Exercise requirements
Look through the entries for the string "Protected" and copy every line where it shows up.

Collection entries
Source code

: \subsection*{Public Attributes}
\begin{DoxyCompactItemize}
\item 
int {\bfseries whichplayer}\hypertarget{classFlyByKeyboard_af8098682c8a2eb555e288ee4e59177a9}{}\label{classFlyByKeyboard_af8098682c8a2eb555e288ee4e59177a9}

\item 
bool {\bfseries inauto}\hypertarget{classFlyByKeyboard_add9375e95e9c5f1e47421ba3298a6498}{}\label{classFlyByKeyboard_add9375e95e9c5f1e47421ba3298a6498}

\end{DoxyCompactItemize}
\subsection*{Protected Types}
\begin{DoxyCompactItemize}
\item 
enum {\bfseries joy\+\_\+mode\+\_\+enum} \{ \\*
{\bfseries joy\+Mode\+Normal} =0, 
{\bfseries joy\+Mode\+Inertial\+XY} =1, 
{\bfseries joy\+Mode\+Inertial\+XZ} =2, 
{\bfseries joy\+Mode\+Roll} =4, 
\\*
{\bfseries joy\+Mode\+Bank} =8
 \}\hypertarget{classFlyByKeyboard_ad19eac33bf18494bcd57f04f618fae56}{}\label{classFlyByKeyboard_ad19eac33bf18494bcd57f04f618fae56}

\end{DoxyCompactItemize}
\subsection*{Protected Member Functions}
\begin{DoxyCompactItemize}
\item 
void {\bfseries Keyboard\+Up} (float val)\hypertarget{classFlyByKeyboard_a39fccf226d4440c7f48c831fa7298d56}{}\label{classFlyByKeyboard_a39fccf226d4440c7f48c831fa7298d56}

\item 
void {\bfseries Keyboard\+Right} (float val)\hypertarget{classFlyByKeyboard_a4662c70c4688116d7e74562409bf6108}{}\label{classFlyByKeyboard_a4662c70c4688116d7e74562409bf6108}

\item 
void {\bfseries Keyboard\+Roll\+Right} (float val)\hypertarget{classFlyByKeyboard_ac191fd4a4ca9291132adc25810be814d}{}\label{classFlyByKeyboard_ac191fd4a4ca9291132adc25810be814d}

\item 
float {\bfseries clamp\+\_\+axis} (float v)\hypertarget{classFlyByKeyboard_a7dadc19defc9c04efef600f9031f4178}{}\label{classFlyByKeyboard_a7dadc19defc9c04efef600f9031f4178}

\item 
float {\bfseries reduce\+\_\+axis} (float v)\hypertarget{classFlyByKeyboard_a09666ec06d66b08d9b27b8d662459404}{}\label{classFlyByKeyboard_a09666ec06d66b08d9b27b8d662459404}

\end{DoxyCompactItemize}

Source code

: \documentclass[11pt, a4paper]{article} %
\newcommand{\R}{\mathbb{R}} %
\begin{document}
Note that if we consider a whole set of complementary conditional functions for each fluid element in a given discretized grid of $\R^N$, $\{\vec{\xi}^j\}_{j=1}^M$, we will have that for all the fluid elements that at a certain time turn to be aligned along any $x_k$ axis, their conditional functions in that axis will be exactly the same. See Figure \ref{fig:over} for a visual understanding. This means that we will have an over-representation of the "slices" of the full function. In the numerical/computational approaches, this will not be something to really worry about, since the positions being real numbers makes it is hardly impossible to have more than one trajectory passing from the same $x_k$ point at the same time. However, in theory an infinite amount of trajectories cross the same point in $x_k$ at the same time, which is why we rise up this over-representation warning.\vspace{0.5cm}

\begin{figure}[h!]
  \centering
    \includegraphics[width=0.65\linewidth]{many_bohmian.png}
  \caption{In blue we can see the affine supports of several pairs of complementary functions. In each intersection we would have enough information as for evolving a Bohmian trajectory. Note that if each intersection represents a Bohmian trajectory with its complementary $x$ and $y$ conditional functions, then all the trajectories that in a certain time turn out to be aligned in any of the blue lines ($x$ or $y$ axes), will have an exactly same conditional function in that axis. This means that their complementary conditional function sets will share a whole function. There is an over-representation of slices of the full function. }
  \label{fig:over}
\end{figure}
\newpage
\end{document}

Worked solution
\subsection*{Protected Types}
\subsection*{Protected Member Functions}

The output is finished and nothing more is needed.